HAVING¶
Now that we understand grouping and aggregates, let’s try filtering the results based on an aggregate. To start, let’s find all cities for which contributions total more than $3,000. Here’s a first stab at the query:
SELECT city, state, SUM(amount)
FROM contributors
WHERE SUM(amount) >= 3000
GROUP BY city, state
ORDER BY SUM(amount) DESC;
And … no.
The error message isn’t very helpful, but you can see “misuse of aggregate: SUM()” is mentioned.
Turns out that aggregate functions can’t be used in a WHERE
clause. The
WHERE
clause acts as a filter on each row in turn, but here we want to
test an expression against an aggregate value for a group of rows (SUM(amount)
).
The equivalent of a WHERE
clause for aggregates is HAVING
.
It appears after the GROUP BY
:
SELECT city, state, SUM(amount)
FROM contributors
GROUP BY city, state
HAVING SUM(amount) >= 3000
ORDER BY SUM(amount) DESC;
To get a better sense of the difference between WHERE
and HAVING
, let’s
first look at a fairly simple query using WHERE
:
SELECT city, state, amount
FROM contributors
WHERE amount >= 2300;
This query looks for individual contributors who have given at least $2,300, and it returns their city, state and amount.

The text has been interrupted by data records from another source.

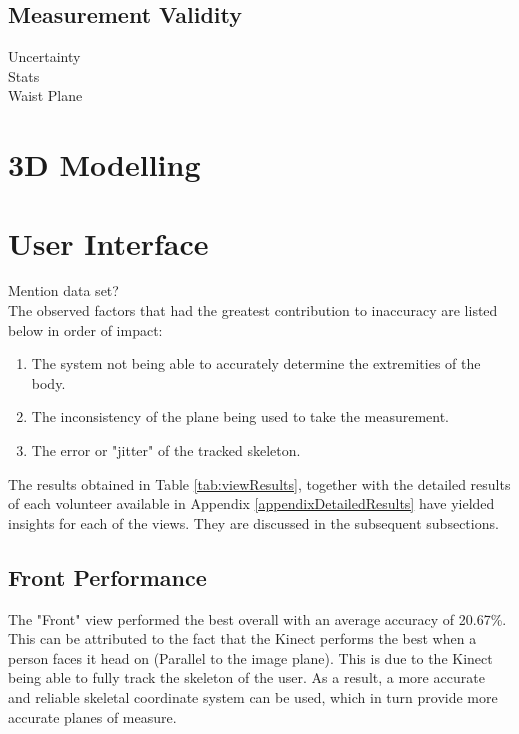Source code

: \subsection{Measurement Validity}
Uncertainty\\
Stats\\
Waist Plane\\

\section{3D Modelling}

\section{User Interface}

\iffalse

Mention data set?\\

The observed factors that had the greatest contribution to inaccuracy are listed below in order of impact:

\begin{enumerate}
	\item The system not being able to accurately determine the extremities of the body.
	\item The inconsistency of the plane being used to take the measurement.
	\item The error or "jitter" of the tracked skeleton.
\end{enumerate}



The results obtained in Table \ref{tab:viewResults}, together with the detailed results of each volunteer available in Appendix \ref{appendixDetailedResults} have yielded insights for each of the views. They are discussed in the subsequent subsections. 

\subsection{Front Performance}

The "Front" view performed the best overall with an average accuracy of 20.67\%. This can be attributed to the fact that the Kinect performs the best when a person faces it head on (Parallel to the image plane). This is due to the Kinect being able to fully track the skeleton of the user. As a result, a more accurate and reliable skeletal coordinate system can be used, which in turn provide more accurate planes of measure. 

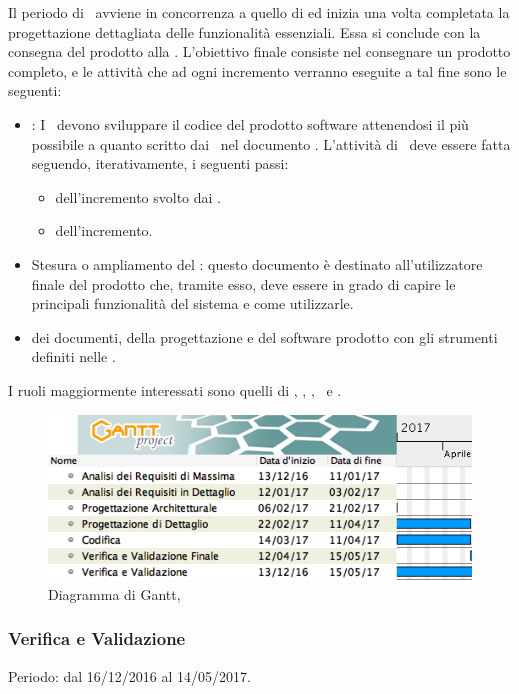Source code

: Il periodo di \COD\ avviene in concorrenza a quello di \PD ed inizia una volta completata la progettazione dettagliata delle funzionalità essenziali. Essa si conclude con la consegna del prodotto alla \RQ. L'obiettivo finale consiste nel consegnare un prodotto completo, e le attività che ad ogni incremento verranno eseguite a tal fine sono le seguenti:
\begin{itemize}
	\item \COD: I \ProgrP\ devono sviluppare il codice del prodotto software attenendosi il più possibile a quanto scritto dai \ProgP\ nel documento \DDP. L'attività di \COD\ deve essere fatta seguendo, iterativamente, i seguenti passi:
			\begin{itemize}
				\item {} dell'incremento svolto dai \ProgP.
				\item {} dell'incremento.
			\end{itemize}
	\item Stesura o ampliamento del \MU: questo documento è destinato all'utilizzatore finale del prodotto che, tramite esso, deve essere in grado di capire le principali funzionalità del sistema e come utilizzarle.
	\item {} dei documenti, della progettazione e del software prodotto con gli strumenti definiti nelle \NdP.
\end{itemize}
I ruoli maggiormente interessati sono quelli di \Am, \Pm, \Prog, \Progr\ e \Ver.

 \begin{figure}[H]
	\centering 
	\includegraphics[scale=0.5]{Immagini/Gantt/COD.png}
	\caption{Diagramma di Gantt, \COD}
\end{figure}

\subsubsection{Verifica e Validazione}
Periodo: dal 16/12/2016 al 14/05/2017.\\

Now let’s make this into an aggregate query by adding a GROUP BY
and an
aggregate function:
SELECT city, state, SUM(amount)
FROM contributors
WHERE amount >= 2300
GROUP BY city, state;
We have the same nine cities that we had in the first query (those
cities in which someone donated at least $2,300). But now, rather than
having one row per contributor, we have one row per city. The GROUP BY
eliminates the duplicate entries for cities in which more than one
person contributed at least $2,300. And by using the aggregate function
for SUM (amount)
, we’re adding up all contributions of at least $2,300
for each city.
Now let’s further filter this list of cities. We want to look only at cities in which these large contributions ($2,300 or greater) made a big difference. Let’s call $4000 a big difference, for the sake of argument. So, we want only those cities for which the total amount of contributions at this size exceeds $4000.
Looking at the results from the last query, we know to expect 3 rows, but it’s not always so easy to see.
Here goes:
SELECT city, state, SUM(amount)
FROM contributors
WHERE amount >= 2300
GROUP BY city, state
HAVING SUM(amount) > 4000;
And bam! We now have a list of cities where large contributions totaled more than $4000.